## Task brief:
Since only part of the material is needed, please repeat exactly the line that includes "How ever, Huddln" and every line after it, up to the last.

## Records for the exercise:
<<<<
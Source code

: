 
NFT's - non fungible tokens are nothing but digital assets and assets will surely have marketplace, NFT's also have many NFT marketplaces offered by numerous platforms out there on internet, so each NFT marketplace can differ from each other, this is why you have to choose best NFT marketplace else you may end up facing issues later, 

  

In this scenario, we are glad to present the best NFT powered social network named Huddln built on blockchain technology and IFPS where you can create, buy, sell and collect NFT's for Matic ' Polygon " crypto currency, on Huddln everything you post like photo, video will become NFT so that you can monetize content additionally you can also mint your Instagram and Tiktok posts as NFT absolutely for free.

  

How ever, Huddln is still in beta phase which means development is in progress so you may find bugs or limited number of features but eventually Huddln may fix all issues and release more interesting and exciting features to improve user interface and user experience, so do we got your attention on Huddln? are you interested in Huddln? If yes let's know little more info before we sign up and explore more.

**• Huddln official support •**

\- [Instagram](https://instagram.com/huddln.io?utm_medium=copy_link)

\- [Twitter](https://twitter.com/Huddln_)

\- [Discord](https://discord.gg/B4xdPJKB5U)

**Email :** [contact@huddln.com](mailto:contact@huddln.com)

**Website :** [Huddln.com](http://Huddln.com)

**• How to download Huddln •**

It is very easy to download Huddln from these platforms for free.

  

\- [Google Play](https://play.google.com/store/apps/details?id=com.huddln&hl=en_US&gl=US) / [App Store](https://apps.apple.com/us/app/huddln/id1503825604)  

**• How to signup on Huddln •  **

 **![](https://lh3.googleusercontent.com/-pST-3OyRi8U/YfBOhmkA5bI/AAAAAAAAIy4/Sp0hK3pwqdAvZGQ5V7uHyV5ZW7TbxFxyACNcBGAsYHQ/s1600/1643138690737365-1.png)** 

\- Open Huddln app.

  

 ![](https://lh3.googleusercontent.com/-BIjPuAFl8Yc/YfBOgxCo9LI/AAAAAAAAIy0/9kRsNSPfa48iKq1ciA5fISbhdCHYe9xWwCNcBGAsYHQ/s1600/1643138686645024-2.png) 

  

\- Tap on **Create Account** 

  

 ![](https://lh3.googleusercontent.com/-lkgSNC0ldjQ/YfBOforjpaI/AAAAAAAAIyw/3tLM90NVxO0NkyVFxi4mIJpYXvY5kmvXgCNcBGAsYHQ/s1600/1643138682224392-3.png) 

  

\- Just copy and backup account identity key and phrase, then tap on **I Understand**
>>>>
## Response for this exercise:
How ever, Huddln is still in beta phase which means development is in progress so you may find bugs or limited number of features but eventually Huddln may fix all issues and release more interesting and exciting features to improve user interface and user experience, so do we got your attention on Huddln? are you interested in Huddln? If yes let's know little more info before we sign up and explore more.

**• Huddln official support •**

\- [Instagram](https://instagram.com/huddln.io?utm_medium=copy_link)

\- [Twitter](https://twitter.com/Huddln_)

\- [Discord](https://discord.gg/B4xdPJKB5U)

**Email :** [contact@huddln.com](mailto:contact@huddln.com)

**Website :** [Huddln.com](http://Huddln.com)

**• How to download Huddln •**

It is very easy to download Huddln from these platforms for free.

  

\- [Google Play](https://play.google.com/store/apps/details?id=com.huddln&hl=en_US&gl=US) / [App Store](https://apps.apple.com/us/app/huddln/id1503825604)  

**• How to signup on Huddln •  **

 **![](https://lh3.googleusercontent.com/-pST-3OyRi8U/YfBOhmkA5bI/AAAAAAAAIy4/Sp0hK3pwqdAvZGQ5V7uHyV5ZW7TbxFxyACNcBGAsYHQ/s1600/1643138690737365-1.png)** 

\- Open Huddln app.

  

 ![](https://lh3.googleusercontent.com/-BIjPuAFl8Yc/YfBOgxCo9LI/AAAAAAAAIy0/9kRsNSPfa48iKq1ciA5fISbhdCHYe9xWwCNcBGAsYHQ/s1600/1643138686645024-2.png) 

  

\- Tap on **Create Account** 

  

 ![](https://lh3.googleusercontent.com/-lkgSNC0ldjQ/YfBOforjpaI/AAAAAAAAIyw/3tLM90NVxO0NkyVFxi4mIJpYXvY5kmvXgCNcBGAsYHQ/s1600/1643138682224392-3.png) 

  

\- Just copy and backup account identity key and phrase, then tap on **I Understand**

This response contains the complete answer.